Big Ideas: Clever and creative engineers take to the stage – Faculty of Engineering

Big Ideas: Clever and creative engineers take to the stage

At least 100 students work together as musicians, actors, set designers, prop painters, joke writers and more, as they build a slick and polished three-day production that is staged each March.

Twenty-one years after its birth, the beloved annual tradition that is the Mac Eng Musical looks undeniably like a big idea.

But the concept of a musical that would be entirely created and performed by engineering students was closer to an ambitious whim back in 1997, when Tina Traini and Eloise Harvey first imagined it.

“We had seen some of the other Eng school shows, but we wanted to do something different,” recalls Traini, an Electrical & Society student with a drama focus and a background in community theatre. “We tossed around a lot of ideas, including doing a full musical, but settled on randomly re-writing words to famous musical theatre songs.

“It was the journey of an engineer from frosh week to iron ring …but very loosely …Putting a real story behind the show only really started in the second year.”

Titled Jopko and the Amazing Technicolour Vectorspace, that first performance took place in the now-defunct basement student pub, the Downstairs John, where Traini remembers having to shovel beer bottles off the dance floor before Sunday morning rehearsals.

“To this day, the smell of stale beer brings back fond Eng Musical rehearsal memories,” she says laughingly.

With no budget, the inaugural performance included pipe-cleaner microphones, tinfoil iron rings and hand-coloured programs. Students kicked in their own cash to rent equipment.

Once the lyrics were penned, Kim Brown led the choreography, while Geoff Olsen headed the band.

“I feel like luck and heart created the first show. We basically begged people to join us, and even had to recruit one musician from high school – although he eventually became a Mac engineer,” says Traini.

Nowadays, September auditions are held to cast the enduringly popular show that is recognized as a way for aspiring engineers to indulge and showcase their creativity, while blowing off stress and building deep and often lasting friendships.

At least 100 students work together as musicians, actors, set designers, prop painters, joke writers and more, as they build a slick and polished three-day production that is staged each March.

Most students, like 2017 Dr. Wonka director Francesca Altobelli, are looking to channel their passion for the arts into an extracurricular activity.

“I was excited to audition and keep up with my interest in music and theatre after high school,” she says. “It was so valuable to have a creative outlet that isn’t usually entertained in engineering classes.”

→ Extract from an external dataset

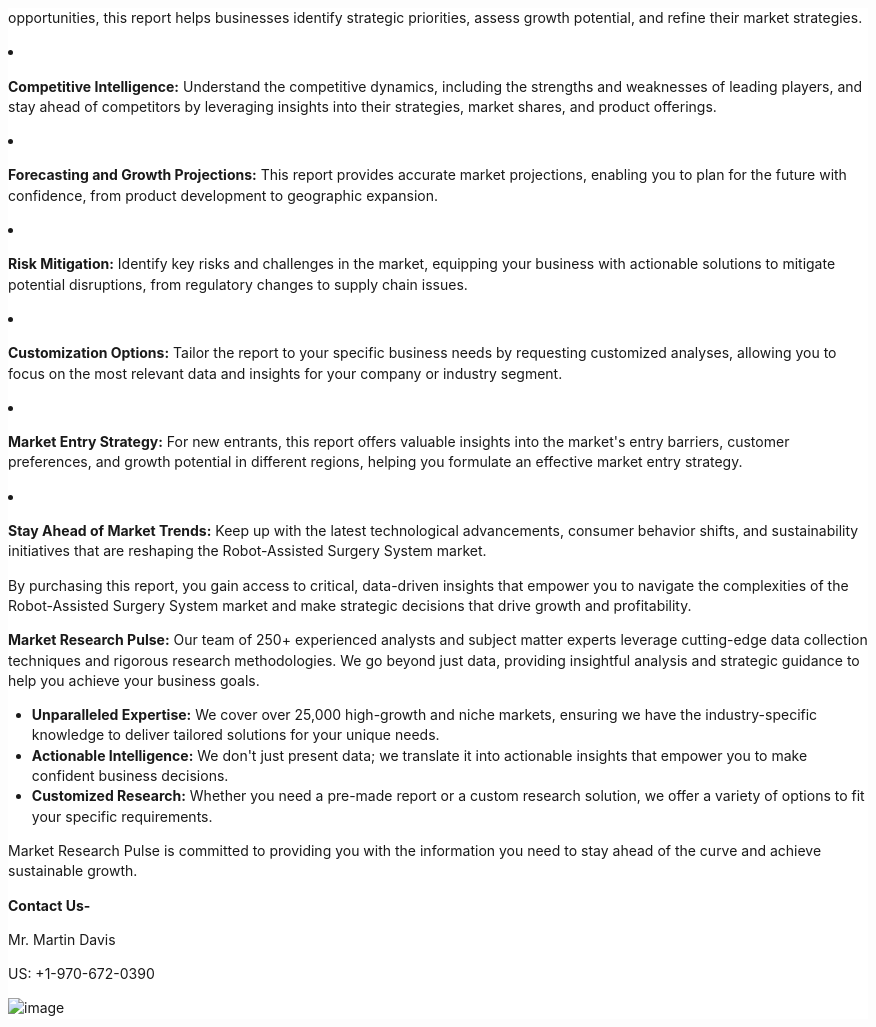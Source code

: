 opportunities, this report helps businesses identify strategic priorities, assess growth potential, and refine their market strategies.</p></li><li><p><strong>Competitive Intelligence:</strong> Understand the competitive dynamics, including the strengths and weaknesses of leading players, and stay ahead of competitors by leveraging insights into their strategies, market shares, and product offerings.</p></li><li><p><strong>Forecasting and Growth Projections:</strong> This report provides accurate market projections, enabling you to plan for the future with confidence, from product development to geographic expansion.</p></li><li><p><strong>Risk Mitigation:</strong> Identify key risks and challenges in the market, equipping your business with actionable solutions to mitigate potential disruptions, from regulatory changes to supply chain issues.</p></li><li><p><strong>Customization Options:</strong> Tailor the report to your specific business needs by requesting customized analyses, allowing you to focus on the most relevant data and insights for your company or industry segment.</p></li><li><p><strong>Market Entry Strategy:</strong> For new entrants, this report offers valuable insights into the market's entry barriers, customer preferences, and growth potential in different regions, helping you formulate an effective market entry strategy.</p></li><li><p><strong>Stay Ahead of Market Trends:</strong> Keep up with the latest technological advancements, consumer behavior shifts, and sustainability initiatives that are reshaping the Robot-Assisted Surgery System market.</p></li></ol><p>By purchasing this report, you gain access to critical, data-driven insights that empower you to navigate the complexities of the Robot-Assisted Surgery System market and make strategic decisions that drive growth and profitability.</p><p><strong>Market Research Pulse:</strong>&nbsp;Our team of 250+ experienced analysts and subject matter experts leverage cutting-edge data collection techniques and rigorous research methodologies. We go beyond just data, providing insightful analysis and strategic guidance to help you achieve your business goals.</p><ul><li><strong>Unparalleled Expertise:</strong>&nbsp;We cover over 25,000 high-growth and niche markets, ensuring we have the industry-specific knowledge to deliver tailored solutions for your unique needs.</li><li><strong>Actionable Intelligence:</strong>&nbsp;We don't just present data; we translate it into actionable insights that empower you to make confident business decisions.</li><li><strong>Customized Research:</strong>&nbsp;Whether you need a pre-made report or a custom research solution, we offer a variety of options to fit your specific requirements.</li></ul><p>Market Research Pulse is committed to providing you with the information you need to stay ahead of the curve and achieve sustainable growth.</p><p><strong>Contact Us-</strong></p><p>Mr. Martin Davis</p><p>US: +1-970-672-0390</p>
![image](https://github.com/user-attachments/assets/8f615332-d9f0-4749-bf68-3aae029aa022)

Ali Waseem, director of the 2018 Into the Arts Quad show, agrees.

“In high school, music was a large part of my life,” he says. “I played trumpet in the concert band for four years and was looking for a way to keep that part of my life going.

“Getting involved in the Mac Eng Musical gave me a community of peers with similar interests, and really gave my life meaning and gave me something to look forward to when engineering got extremely stressful.”

The much-anticipated yearly event pokes fun at student life, favourite professors and courses, and the daily grind of earning an engineering degree. But all laughs aside, participants agree that the musical’s biggest success is in bringing together McMaster’s engineering community.

For participants, it builds friendships that cross engineering programs and class years.

Rebecca Lariviere, who will direct the 2019 show, joined the cast in her first year and has been involved ever since.

“We’re a musical family that cares for and helps each other, whether it be for sharing advice in difficult situations, having someone to take a coffee break with, or even getting help on an assignment from an upper year,” she says.

And within the wider faculty community, the annual performance found a receptive audience from its very start.

The response to the first show was “pure joy,” Traini recalls. “Expectations were low but our energy was so high it was infectious. And I think the faculty was shocked, especially those we featured.”

Two decades later, Waseem says the show gives everyone a chance to put aside the stress of assignments and midterms, and relax for a few hours as they laugh at their own struggles and hardships.

And that shared experience is part of the draw of the show, says Altobelli.

“For members and those in the audience alike, university is challenging and the musical gives everyone time to laugh at themselves and this unique chapter of their lives, together.”

Although the growth of the production surprises Traini, she is also thrilled to have helped launch something that has survived through the years.

“Going to the anniversary event last year made us all realize why it is still happening — spirit, hard work and the sense of family,” she says. “It is an escape, a place to belong and something to be proud of in a world that is so busy and challenging. We all could not be prouder!”